In [1]:
# Import necessary libraries
import pandas as pd
from sklearn.model_selection import train_test_split
from sklearn.linear_model import LinearRegression
from sklearn.metrics import mean_squared_error, mean_absolute_error, r2_score

# Load datasets
train = pd.read_csv('/content/train.csv')
stores = pd.read_csv('/content/stores.csv')
features = pd.read_csv('/content/features.csv')
test = pd.read_csv('/content/test.csv')

# Merge datasets for training
data = train.merge(stores, on="Store").merge(features, on=["Store", "Date", "IsHoliday"])
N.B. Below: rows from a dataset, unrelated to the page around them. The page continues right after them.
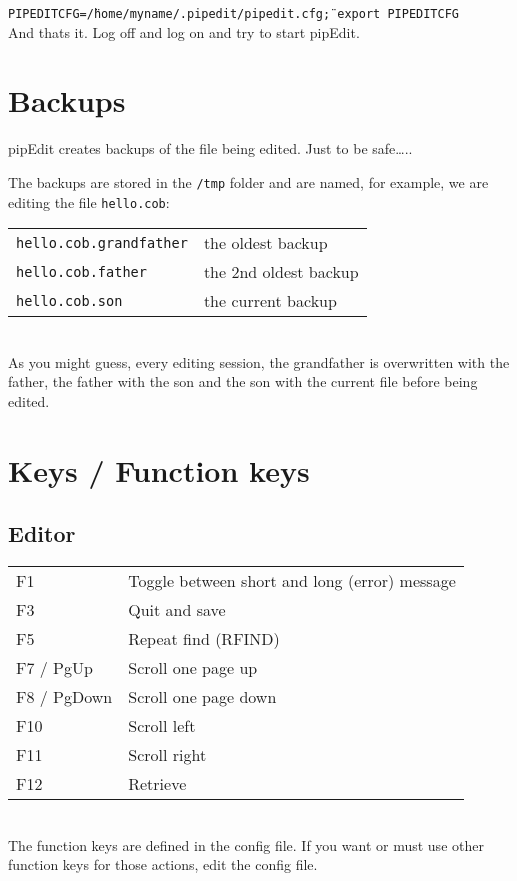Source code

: \documentclass{report}
\begin{document}
\texttt{PIPEDITCFG=\"/home/myname/.pipedit/pipedit.cfg\" ; export PIPEDITCFG}
\\
\break
And thats it. Log off and log on and try to start pipEdit.

\chapter{Backups}

pipEdit creates backups of the file being edited. Just to be safe…..

The backups are stored in the \texttt{/tmp}
folder and are named, for example, we are editing the file 
\texttt{hello.cob}: \\
\break
\begin{tabular}{l l}
\texttt{hello.cob.grandfather}  & the oldest backup \\
\texttt{hello.cob.father} & the 2nd oldest backup \\
\texttt{hello.cob.son} & the current backup \\
\end{tabular} \\
\break
As you might guess, every editing session, the grandfather is overwritten with the father, the father with the son and the son with the current file before being edited.


\chapter{Keys / Function keys}

\section{Editor}

\begin{tabular}{l l}
F1 & Toggle between short and long (error) message \\
F3 & Quit and save \\
F5 & Repeat find (RFIND) \\
F7 / PgUp & Scroll one page up \\
F8 / PgDown & Scroll one page down \\
F10 & Scroll left \\
F11 & Scroll right \\
F12 & Retrieve \\
\end{tabular}
\\

The function keys are defined in the config file. If you want or must
use other function keys for those actions, edit the config file. \\
\end{document}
# Merge datasets for testing
test_data = test.merge(stores, on="Store").merge(features, on=["Store", "Date", "IsHoliday"])

# Drop unnecessary columns
data.drop(['MarkDown1', 'MarkDown5'], axis=1, inplace=True)
test_data.drop(['MarkDown1', 'MarkDown5'], axis=1, inplace=True)

# Handle missing values
data.fillna(0, inplace=True)
test_data.fillna(0, inplace=True)

# Convert Date to datetime and extract relevant features
data['Date'] = pd.to_datetime(data['Date'])
test_data['Date'] = pd.to_datetime(test_data['Date'])
data['Year'] = data['Date'].dt.year
test_data['Year'] = test_data['Date'].dt.year
data['Month'] = data['Date'].dt.month
test_data['Month'] = test_data['Date'].dt.month
data['Week'] = data['Date'].dt.isocalendar().week
test_data['Week'] = test_data['Date'].dt.isocalendar().week

# One-hot encode categorical variables
data = pd.get_dummies(data, columns=['Type'], drop_first=True)
test_data = pd.get_dummies(test_data, columns=['Type'], drop_first=True)

# Define features and target
X = data.drop(['Weekly_Sales', 'Date'], axis=1)
y = data['Weekly_Sales']
X_test_final = test_data.drop(['Date'], axis=1)  # Retain all features for test

# Split training dataset for evaluation
X_train, X_val, y_train, y_val = train_test_split(X, y, test_size=0.2, random_state=42)

# Apply Linear Regression
model = LinearRegression()
model.fit(X_train, y_train)

# Predictions
y_pred = model.predict(X_val)

# Evaluation Metrics
mse = mean_squared_error(y_val, y_pred)
mae = mean_absolute_error(y_val, y_pred)
r2 = r2_score(y_val, y_pred)

print("Linear Regression Performance:")
print(f"Mean Squared Error: {mse}")
print(f"Mean Absolute Error: {mae}")
print(f"R^2 Score: {r2}")

# Predict on test data
test_predictions = model.predict(X_test_final)

# Save test predictions
test_data['Predicted_Weekly_Sales'] = test_predictions
test_data.to_csv('test_predictions.csv', index=False)


Linear Regression Performance:
Mean Squared Error: 473219590.410396
Mean Absolute Error: 14561.495518148897
R^2 Score: 0.09252940839736068